• [ACTIVITY] What you return must be every line from the beginning of the data through the line holding "requiring the strict", unchanged.

• [EXERCISE DATA]
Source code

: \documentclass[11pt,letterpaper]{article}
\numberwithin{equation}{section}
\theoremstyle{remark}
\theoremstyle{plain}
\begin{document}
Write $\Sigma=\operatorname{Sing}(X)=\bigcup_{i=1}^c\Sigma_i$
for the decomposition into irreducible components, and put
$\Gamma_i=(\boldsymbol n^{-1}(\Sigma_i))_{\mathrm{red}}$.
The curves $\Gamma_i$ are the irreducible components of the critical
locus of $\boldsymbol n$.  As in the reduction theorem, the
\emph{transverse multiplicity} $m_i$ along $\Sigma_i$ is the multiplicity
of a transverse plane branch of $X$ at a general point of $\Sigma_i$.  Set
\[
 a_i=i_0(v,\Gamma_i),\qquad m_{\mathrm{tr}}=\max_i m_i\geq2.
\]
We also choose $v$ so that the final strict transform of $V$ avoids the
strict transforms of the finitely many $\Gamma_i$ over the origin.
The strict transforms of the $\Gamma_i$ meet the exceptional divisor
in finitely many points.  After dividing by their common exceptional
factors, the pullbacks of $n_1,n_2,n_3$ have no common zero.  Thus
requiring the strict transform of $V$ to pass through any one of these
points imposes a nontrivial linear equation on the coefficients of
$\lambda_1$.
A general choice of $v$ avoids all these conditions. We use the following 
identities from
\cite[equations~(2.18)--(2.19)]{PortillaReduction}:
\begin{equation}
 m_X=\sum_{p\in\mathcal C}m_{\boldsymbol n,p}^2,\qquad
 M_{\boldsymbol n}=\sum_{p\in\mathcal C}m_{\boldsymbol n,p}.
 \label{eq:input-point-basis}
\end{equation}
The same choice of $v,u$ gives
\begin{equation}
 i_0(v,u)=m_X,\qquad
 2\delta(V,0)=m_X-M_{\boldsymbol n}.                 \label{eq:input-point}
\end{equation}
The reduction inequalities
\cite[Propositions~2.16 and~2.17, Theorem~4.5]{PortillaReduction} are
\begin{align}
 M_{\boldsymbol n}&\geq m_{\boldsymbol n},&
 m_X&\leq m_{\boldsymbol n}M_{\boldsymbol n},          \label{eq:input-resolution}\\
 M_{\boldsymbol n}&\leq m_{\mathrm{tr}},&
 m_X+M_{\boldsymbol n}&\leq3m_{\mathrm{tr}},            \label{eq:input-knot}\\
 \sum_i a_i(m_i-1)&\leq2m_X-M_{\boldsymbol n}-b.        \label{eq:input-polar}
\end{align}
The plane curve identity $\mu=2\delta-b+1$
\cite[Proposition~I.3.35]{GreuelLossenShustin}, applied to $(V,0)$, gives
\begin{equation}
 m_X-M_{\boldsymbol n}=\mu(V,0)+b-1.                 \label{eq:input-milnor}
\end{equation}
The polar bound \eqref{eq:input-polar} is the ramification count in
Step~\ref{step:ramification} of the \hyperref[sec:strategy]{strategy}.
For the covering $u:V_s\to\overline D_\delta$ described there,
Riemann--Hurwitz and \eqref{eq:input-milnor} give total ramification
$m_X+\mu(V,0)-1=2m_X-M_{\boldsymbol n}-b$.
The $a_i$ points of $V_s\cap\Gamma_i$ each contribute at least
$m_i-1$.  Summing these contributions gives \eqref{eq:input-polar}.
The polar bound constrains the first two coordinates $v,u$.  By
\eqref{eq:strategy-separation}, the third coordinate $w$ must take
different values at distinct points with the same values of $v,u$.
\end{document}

• [TASK RESPONSE]
Source code

: \documentclass[11pt,letterpaper]{article}
\numberwithin{equation}{section}
\theoremstyle{remark}
\theoremstyle{plain}
\begin{document}
Write $\Sigma=\operatorname{Sing}(X)=\bigcup_{i=1}^c\Sigma_i$
for the decomposition into irreducible components, and put
$\Gamma_i=(\boldsymbol n^{-1}(\Sigma_i))_{\mathrm{red}}$.
The curves $\Gamma_i$ are the irreducible components of the critical
locus of $\boldsymbol n$.  As in the reduction theorem, the
\emph{transverse multiplicity} $m_i$ along $\Sigma_i$ is the multiplicity
of a transverse plane branch of $X$ at a general point of $\Sigma_i$.  Set
\[
 a_i=i_0(v,\Gamma_i),\qquad m_{\mathrm{tr}}=\max_i m_i\geq2.
\]
We also choose $v$ so that the final strict transform of $V$ avoids the
strict transforms of the finitely many $\Gamma_i$ over the origin.
The strict transforms of the $\Gamma_i$ meet the exceptional divisor
in finitely many points.  After dividing by their common exceptional
factors, the pullbacks of $n_1,n_2,n_3$ have no common zero.  Thus
requiring the strict transform of $V$ to pass through any one of these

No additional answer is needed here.